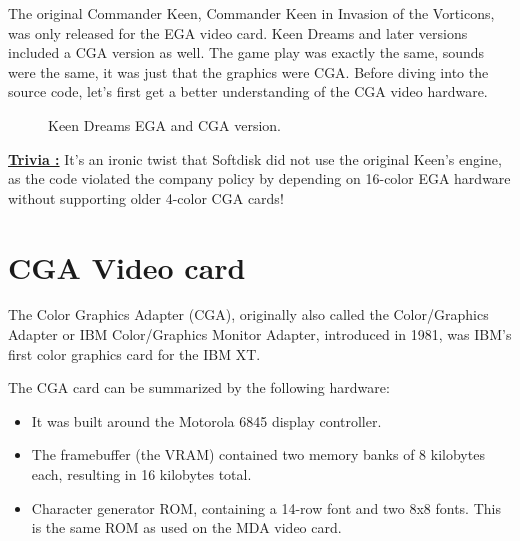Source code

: \documentclass[book.tex]{subfiles}
\begin{document}
The original Commander Keen, Commander Keen in Invasion of the Vorticons, was only released for the EGA video card. Keen Dreams and later versions included a CGA version as well. The game play was exactly the same, sounds were the same, it was just that the graphics were CGA. Before diving into  the source code, let's first get a better understanding of the CGA video hardware.\\


\begin{figure}[H] 
  \centering 
  \caption{Keen Dreams EGA and CGA version.}
\end{figure}

\par
\textbf{\underline{Trivia :}} It's an ironic twist that Softdisk did not use the original Keen's engine, as the code violated the company policy by depending on 16-color EGA hardware without supporting older 4-color CGA cards!\\
\par


 

\section{CGA Video card}
The Color Graphics Adapter (CGA), originally also called the Color/Graphics Adapter or IBM Color/Graphics Monitor Adapter, introduced in 1981, was IBM's first color graphics card for the IBM XT.\\
\par
The CGA card can be summarized by the following hardware:
\begin{itemize}
  \item It was built around the Motorola 6845 display controller.
  \item The framebuffer (the VRAM) contained two memory banks of 8 kilobytes each, resulting in 16 kilobytes total.
  \item Character generator ROM, containing a 14-row font and two 8x8 fonts. This is the same ROM as used on the MDA video card.
\end{itemize}
\end{document}
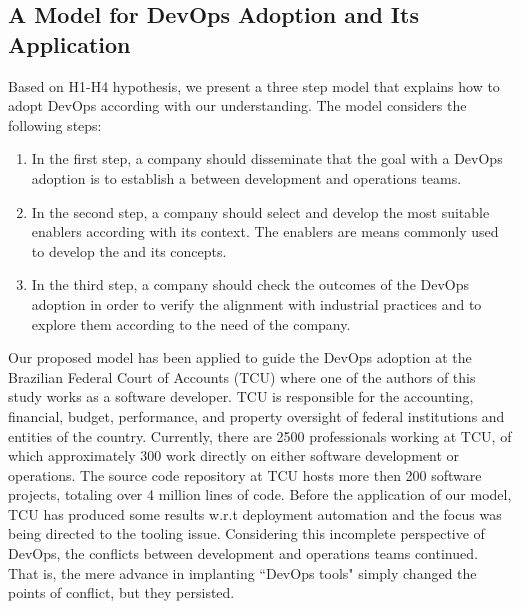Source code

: \subsection{A Model for DevOps Adoption and Its Application}\label{sec:case_study}

Based on H1-H4 hypothesis, we present a three step model that
explains how to adopt DevOps according with our understanding. The
model considers the following steps:

\begin{enumerate}
\item In the first step, a company should
disseminate that the goal with a DevOps adoption is to
establish a \cc between
development and operations teams.

\item In the second step, a company should select and develop
the most suitable enablers according with its context. The enablers
are means commonly used to develop the \cc
and its concepts.

\item In the third step, a company should check the outcomes of the
DevOps adoption in order to verify the alignment with
industrial practices and to explore them according to the
need of the company.
\end{enumerate}

Our proposed model has been applied to guide the DevOps adoption at the Brazilian Federal Court of
Accounts (TCU) where one of the authors of this study works as a software
developer. TCU is responsible for the accounting, financial, budget, performance, and property
oversight of federal institutions and entities of the country. Currently, there are 2500
professionals working at TCU, of which approximately 300 work directly on either
software development or operations. The source code repository at TCU hosts more then 200 software projects, totaling
over 4 million lines of code.
Before the application of our model, TCU has produced some results w.r.t deployment
automation and the focus was being directed to the tooling issue. Considering this
incomplete perspective of DevOps, the conflicts between development and operations
teams continued. That is, the mere advance in implanting ``DevOps tools" simply
changed the points of conflict, but they persisted.

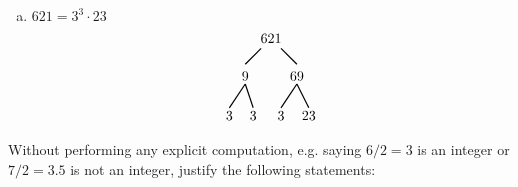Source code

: \documentclass[12pt,letterpaper]{exam}
\begin{document}
\begin{questions}
\begin{enumerate}[(a)]
\item $621= 3^3 \cdot 23$
        	\[
	\begin{tikzpicture}
	\node at (-0.15,0.15) {$621$};
	\draw[line width=0.03cm] (-0.4,-0.1) -- (-0.8,-0.5);
	\node at (-0.8,-0.8) {$9$};
	\draw[line width=0.03cm]  (0.1,-0.1) -- (0.5,-0.5);
	\node at (0.5,-0.8) {$69$};
		
	\draw[line width=0.03cm] (-0.8,-1) -- (-1.2,-1.6);
	\node at (-1.2,-1.8) {$3$};
	\draw[line width=0.03cm] (-0.8,-1) -- (-0.6,-1.6);
	\node at (-0.6,-1.8) {$3$};
	
	\draw[line width=0.03cm] (0.5,-1) -- (0.1,-1.6);
	\node at (0.1,-1.8) {$3$};
	\draw[line width=0.03cm] (0.5,-1) -- (0.8,-1.6);
	\node at (0.8,-1.8) {$23$};
	\end{tikzpicture}
	\]
\end{enumerate}



\newpage
\question Without performing any explicit computation, e.g. saying $6/2= 3$ is an integer or $7/2= 3.5$ is not an integer, justify the following statements:
	 \pspace

\end{questions}
\end{document}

* * * *

WORK INSTRUCTION: Go through the lines above. Select every one that has the string "Dreams".

RESPONSE TO THE EXERCISE:
The original Commander Keen, Commander Keen in Invasion of the Vorticons, was only released for the EGA video card. Keen Dreams and later versions included a CGA version as well. The game play was exactly the same, sounds were the same, it was just that the graphics were CGA. Before diving into  the source code, let's first get a better understanding of the CGA video hardware.\\
  \caption{Keen Dreams EGA and CGA version.}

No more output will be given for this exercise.